From: Eliezer S. Yudkowsky (sentience@pobox.com)
Date: Sun Jan 01 2006 - 15:31:11 MST
Damien Broderick wrote:
>
> But, as an hour or two reading the claims actually made by
> parapsychologists would demonstrate, the size of the deviations from
> chance typically encountered in traditional psi studies are of the order
> of one extra correct guess per hundred (where p is 1 in 5), if not
> markedly less.
>
> The Mega Millions lottery requires you to identify five numbers out of
> 56 and an additional one number out of 46. Quickly now, tell me your
> brilliant protocol for achieving this aim given a phenomenon that
> manifests itself as an excess of (at best) one extra correct guess in a
> hundred. It takes you 100,000 guesses to attain one standard deviation,
> which is hardly enough to instil confidence. True, you're only risking a
> dollar, so you might be prepared to stop after 100,000 guesses.
Damien, if you carefully read my original proposal - rather than John's
gloss - I spoke of doubling your money on each round. Matching the Mega
ball only, in the Mega Millions lottery, is good for a $3 payoff on a $1
ticket, if I recall correctly (I'm drafting this email in a brief absence
of Internet access). So you can risk half your money on each round, and
double your total funds on each win. Richard Loosemore claimed results on
the order of 1 in 200, which should let you win most times on a 1-in-46
problem.
(This turned out not to be correct. Matching the Mega ball is a $2 payout.
Still, betting half your money, with significance on the order of 1 in
200, should let you consistently increase your funds over time.)
> I've bored you all, I can tell. Killfile the gullible idiot. Such
> incredible horseshit. Don't look, don't look.
Here's another funny thing about parapsychology's robust, repeatable
results - aside from the fact that you know and I know that they will
vanish like soap bubbles popping if you try to use them to make money.
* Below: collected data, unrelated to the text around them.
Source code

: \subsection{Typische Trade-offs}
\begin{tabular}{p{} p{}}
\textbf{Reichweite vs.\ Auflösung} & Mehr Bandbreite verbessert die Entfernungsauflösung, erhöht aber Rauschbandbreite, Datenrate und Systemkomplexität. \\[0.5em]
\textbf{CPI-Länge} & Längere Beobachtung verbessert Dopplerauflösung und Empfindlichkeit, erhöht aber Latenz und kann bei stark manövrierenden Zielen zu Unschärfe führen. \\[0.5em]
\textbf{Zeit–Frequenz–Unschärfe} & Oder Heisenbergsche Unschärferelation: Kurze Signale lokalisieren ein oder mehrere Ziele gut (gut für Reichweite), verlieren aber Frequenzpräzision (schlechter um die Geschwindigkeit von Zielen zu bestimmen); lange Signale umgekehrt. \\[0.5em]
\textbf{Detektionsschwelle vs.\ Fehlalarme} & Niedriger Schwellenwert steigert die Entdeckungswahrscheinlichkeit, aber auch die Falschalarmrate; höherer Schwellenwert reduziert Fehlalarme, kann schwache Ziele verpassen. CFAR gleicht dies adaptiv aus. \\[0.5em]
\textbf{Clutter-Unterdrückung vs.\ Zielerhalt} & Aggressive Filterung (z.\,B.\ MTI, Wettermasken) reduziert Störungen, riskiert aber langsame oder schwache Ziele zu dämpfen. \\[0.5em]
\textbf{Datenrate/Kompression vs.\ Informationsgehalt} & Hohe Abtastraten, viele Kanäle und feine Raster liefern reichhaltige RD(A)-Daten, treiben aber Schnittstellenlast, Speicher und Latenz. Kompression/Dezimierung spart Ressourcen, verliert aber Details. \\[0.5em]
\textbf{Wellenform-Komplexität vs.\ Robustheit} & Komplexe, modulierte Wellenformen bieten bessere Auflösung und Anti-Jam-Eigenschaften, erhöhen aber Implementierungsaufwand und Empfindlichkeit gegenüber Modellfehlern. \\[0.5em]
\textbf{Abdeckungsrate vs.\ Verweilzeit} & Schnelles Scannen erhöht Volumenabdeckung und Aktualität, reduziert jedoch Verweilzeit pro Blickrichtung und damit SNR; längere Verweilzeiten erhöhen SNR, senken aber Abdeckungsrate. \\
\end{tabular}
Contemporary parapsychologists consistently find equally significant
statistical evidence for negative psi as positive psi. Similarly, when
someone reports that subjects can significantly predict future events,
shortly thereafter someone using roughly the same protocol reports that
subjects can significantly manipulate past events.
Now if we are talking about physical phenomena, manipulating past events is
considerably harder to swallow than predicting the future.
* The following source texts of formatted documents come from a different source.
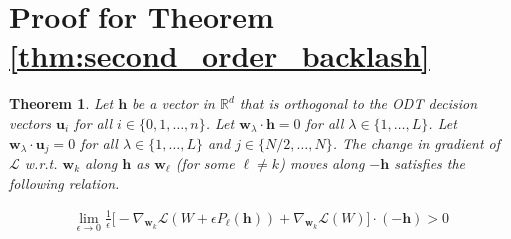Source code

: \documentclass{article}
\theoremstyle{plain}
\newtheorem*{theorem*}{Theorem}
\theoremstyle{definition}
\theoremstyle{remark}
\newcommand{\R}{{\mathbb R}}
\newcommand{\E}{{\mathbf E}}
\newcommand{\1}{{\mathbf 1}}
\newcommand{\0}{{\mathbf 0}}
\newcommand{\h}{{\mathbf h}}
\newcommand{\w}{{\mathbf w}}
\newcommand{\x}{{\mathbf x}}
\newcommand{\bu}{{\mathbf u}}
\renewcommand{\>}{{\rightarrow}}
\begin{document}
\section{Proof for Theorem \ref{thm:second_order_backlash}}
\label{app:second_order_backlash}
\begin{theorem*}
Let $\h$ be a vector in $\R^d$ that is orthogonal to the ODT decision vectors $\bu_i$ for all $i \in \{0,1,\ldots,n\}$. 
Let $\w_\lambda \cdot \h = 0$ for all $\lambda \in\{1,\ldots,L\}$. Let $\w_\lambda \cdot \bu_j = 0$ for all $\lambda \in\{1,\ldots,L\}$ and $j \in \{N/2,\ldots, N\}$. The change in gradient of $\mathcal{L}$ w.r.t. $\w_k$ along $\h$  as $\w_\ell$ (for some $\ell \neq k$) moves along $-\h$ satisfies the following relation.


\begin{align*}
\lim_{\epsilon \to 0} \frac{1}{\epsilon} \bigg[ 
 -\nabla_{\w_k} \mathcal{L}(W + \epsilon P_\ell(\h))  
 + \nabla_{\w_k} \mathcal{L}(W)  \bigg]\cdot (-\h) > 0
\end{align*}
\end{theorem*}
\end{document}
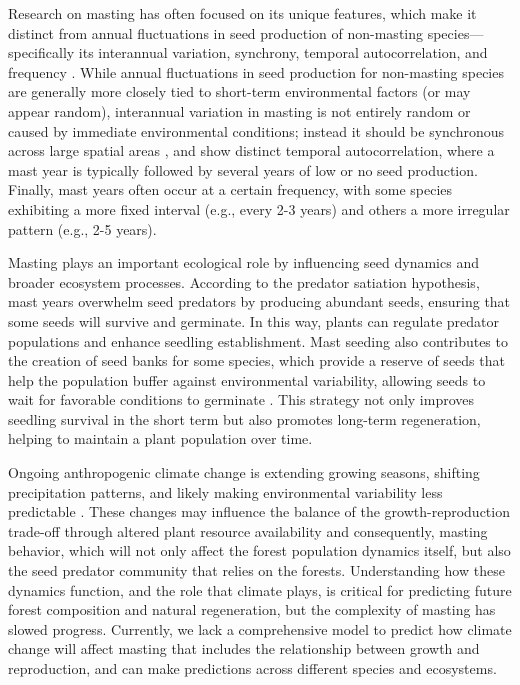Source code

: \documentclass[11pt,letter]{article}
\begin{document}
Research on masting has often focused on its unique features, which make it distinct from annual fluctuations in seed production of non-masting species---specifically its interannual variation, synchrony, temporal autocorrelation, and frequency \citep{hacket2021climate}. While annual fluctuations in seed production for non-masting species are generally more closely tied to short-term environmental factors (or may appear random), interannual variation in masting is not entirely random or caused by immediate environmental conditions; instead it should be synchronous across large spatial areas \citep[e.g., hundreds of kilometers,][]{kelly1994evolutionary}, and show distinct temporal autocorrelation, where a mast year is typically followed by several years of low or no seed production. Finally, mast years often occur at a certain frequency, with some species exhibiting a more fixed interval (e.g., every 2-3 years) and others a more irregular pattern (e.g., 2-5 years).

Masting plays an important ecological role by influencing seed dynamics and broader ecosystem processes. According to the predator satiation hypothesis, mast years overwhelm seed predators by producing abundant seeds, ensuring that some seeds will survive and germinate. In this way, plants can regulate predator populations and enhance seedling establishment. Mast seeding also contributes to the creation of seed banks for some species, which provide a reserve of seeds that help the population buffer against environmental variability, allowing seeds to wait for favorable conditions to germinate \citep{venable1989modeling}. This strategy not only improves seedling survival in the short term but also promotes long-term regeneration, helping to maintain a plant population over time.

Ongoing anthropogenic climate change is extending growing seasons, shifting precipitation patterns, and likely making environmental variability less predictable  \citep{calvin2023ipcc}. These changes may influence the balance of the growth-reproduction trade-off through altered plant resource availability and consequently, masting behavior, which will not only affect the forest population dynamics itself, but also the seed predator community that relies on the forests. Understanding how these dynamics function, and the role that climate plays, is critical for predicting future forest composition and natural regeneration, but the complexity of masting has slowed progress. Currently, we lack a comprehensive model to predict how climate change will affect masting that includes the relationship between growth and reproduction, and can make predictions across different species and ecosystems.
\end{document}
And if we are talking about biology, antipsi is much less of an
evolutionary advantage than psi.
And if we are talking about fraud, manipulating the past is so ridiculous
that most fraudsters would try to fake something more plausible.
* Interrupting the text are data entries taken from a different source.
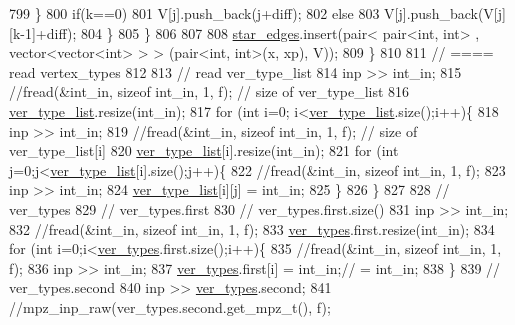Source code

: \begin{DoxyCode}
799         \}
800         \textcolor{keywordflow}{if}(k==0)
801           V[j].push\_back(j+diff);
802         \textcolor{keywordflow}{else}
803           V[j].push\_back(V[j][k-1]+diff);
804       \}
805     \}
806 
807 
808     \hyperlink{classmarked__graph__compressed_a7df5779d313486644132bd816937f532}{star\_edges}.insert(pair< pair<int, int> , vector<vector<int> > > (pair<int, int>(x, xp), V));
809   \}
810 
811   \textcolor{comment}{// ==== read vertex\_types}
812 
813   \textcolor{comment}{// read ver\_type\_list}
814   inp >> int\_in;
815   \textcolor{comment}{//fread(&int\_in, sizeof int\_in, 1, f); // size of ver\_type\_list}
816   \hyperlink{classmarked__graph__compressed_af2e3e55223d436628a02758dfae88493}{ver\_type\_list}.resize(int\_in);
817   \textcolor{keywordflow}{for} (\textcolor{keywordtype}{int} i=0; i<\hyperlink{classmarked__graph__compressed_af2e3e55223d436628a02758dfae88493}{ver\_type\_list}.size();i++)\{
818     inp >> int\_in;
819     \textcolor{comment}{//fread(&int\_in, sizeof int\_in, 1, f); // size of ver\_type\_list[i]}
820     \hyperlink{classmarked__graph__compressed_af2e3e55223d436628a02758dfae88493}{ver\_type\_list}[i].resize(int\_in);
821     \textcolor{keywordflow}{for} (\textcolor{keywordtype}{int} j=0;j<\hyperlink{classmarked__graph__compressed_af2e3e55223d436628a02758dfae88493}{ver\_type\_list}[i].size();j++)\{
822       \textcolor{comment}{//fread(&int\_in, sizeof int\_in, 1, f);}
823       inp >> int\_in;
824       \hyperlink{classmarked__graph__compressed_af2e3e55223d436628a02758dfae88493}{ver\_type\_list}[i][j] = int\_in;
825     \}
826   \}
827 
828   \textcolor{comment}{// ver\_types}
829   \textcolor{comment}{// ver\_types.first}
830   \textcolor{comment}{// ver\_types.first.size()}
831   inp >> int\_in;
832   \textcolor{comment}{//fread(&int\_in, sizeof int\_in, 1, f);}
833   \hyperlink{classmarked__graph__compressed_af446cc5e23c241a92b76642fd5ebc403}{ver\_types}.first.resize(int\_in);
834   \textcolor{keywordflow}{for} (\textcolor{keywordtype}{int} i=0;i<\hyperlink{classmarked__graph__compressed_af446cc5e23c241a92b76642fd5ebc403}{ver\_types}.first.size();i++)\{
835     \textcolor{comment}{//fread(&int\_in, sizeof int\_in, 1, f);}
836     inp >> int\_in;
837     \hyperlink{classmarked__graph__compressed_af446cc5e23c241a92b76642fd5ebc403}{ver\_types}.first[i] = int\_in;\textcolor{comment}{// = int\_in;}
838   \}
839   \textcolor{comment}{// ver\_types.second}
840   inp >> \hyperlink{classmarked__graph__compressed_af446cc5e23c241a92b76642fd5ebc403}{ver\_types}.second;
841   \textcolor{comment}{//mpz\_inp\_raw(ver\_types.second.get\_mpz\_t(), f);}

\end{DoxyCode}
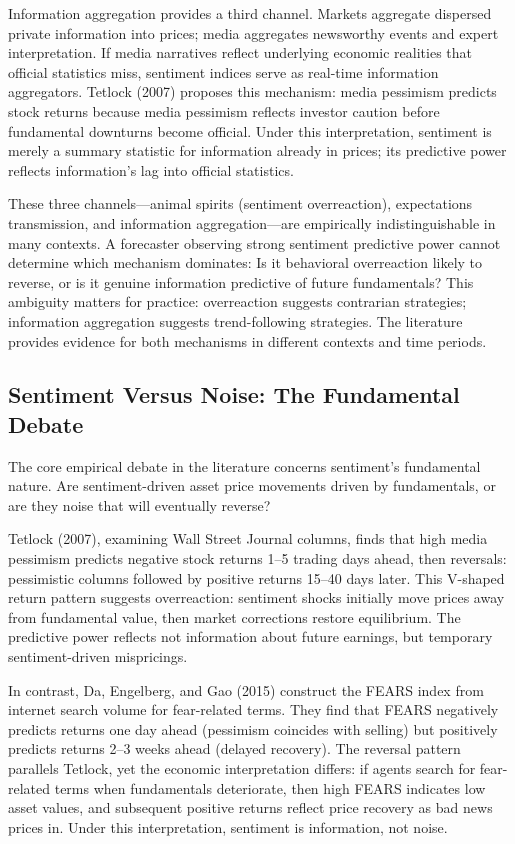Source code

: \documentclass[11pt,twocolumn]{article}
\begin{document}
Information aggregation provides a third channel. Markets aggregate dispersed private information into prices; media aggregates newsworthy events and expert interpretation. If media narratives reflect underlying economic realities that official statistics miss, sentiment indices serve as real-time information aggregators. Tetlock (2007) proposes this mechanism: media pessimism predicts stock returns because media pessimism reflects investor caution before fundamental downturns become official. Under this interpretation, sentiment is merely a summary statistic for information already in prices; its predictive power reflects information's lag into official statistics.

These three channels---animal spirits (sentiment overreaction), expectations transmission, and information aggregation---are empirically indistinguishable in many contexts. A forecaster observing strong sentiment predictive power cannot determine which mechanism dominates: Is it behavioral overreaction likely to reverse, or is it genuine information predictive of future fundamentals? This ambiguity matters for practice: overreaction suggests contrarian strategies; information aggregation suggests trend-following strategies. The literature provides evidence for both mechanisms in different contexts and time periods.

\subsection{Sentiment Versus Noise: The Fundamental Debate}

The core empirical debate in the literature concerns sentiment's fundamental nature. Are sentiment-driven asset price movements driven by fundamentals, or are they noise that will eventually reverse?

Tetlock (2007), examining Wall Street Journal columns, finds that high media pessimism predicts negative stock returns 1--5 trading days ahead, then reversals: pessimistic columns followed by positive returns 15--40 days later. This V-shaped return pattern suggests overreaction: sentiment shocks initially move prices away from fundamental value, then market corrections restore equilibrium. The predictive power reflects not information about future earnings, but temporary sentiment-driven mispricings.

In contrast, Da, Engelberg, and Gao (2015) construct the FEARS index from internet search volume for fear-related terms. They find that FEARS negatively predicts returns one day ahead (pessimism coincides with selling) but positively predicts returns 2--3 weeks ahead (delayed recovery). The reversal pattern parallels Tetlock, yet the economic interpretation differs: if agents search for fear-related terms when fundamentals deteriorate, then high FEARS indicates low asset values, and subsequent positive returns reflect price recovery as bad news prices in. Under this interpretation, sentiment is information, not noise.
\end{document}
Bad statistics, on the other hand, are symmetrical between psi and antipsi
phenomena, between prediction and manipulation, and between past and future
events. If bad statistics produces a false appearance of positive-psi
precognition of future events, then bad statistics should just as easily
produce statistically significant evidence for a psi-miss manipulation of
past events.
Furthermore, on the hypothesis of bad statistics, you will find tiny effect
sizes that are nonetheless statistically significant. The larger the data,
the tinier the effect size that is nonetheless statistically significant.
You will never find anything clear, blatant, and obvious - when someone
claims large effect sizes it will always turn out to be unrepeatable or
fraud. And when you try to use the effects to make money, or do anything
else useful, they will go away.
You can, I suppose, try to carefully explain this away as something other
than bad statistics; carefully explain why antipsi is an advantage, and
carefully explain why quantum weirdness in the brain can manipulate events
that have already happened. But it is a bad sign when you have to
carefully explain things that just don't look the way you would expect them
a priori to look. It is like carefully explaining why God is omnipotent
and omniscient and omnibenevolent, and yet the physical world contains
hurricanes and tsunamis and starving babies. You can try to come up with
reasons why that's all part of God's plan. But plainly the world does not
look at all like we would a priori expect it to look, in the presence of a
powerful benevolent entity that could fix stuff, even just the really
really awful stuff like torture of children by the Inquisition. The world
does look exactly like a neutral product of natural law. Why does psi look
not at all like we would expect psi to look, and exactly like bad statistics?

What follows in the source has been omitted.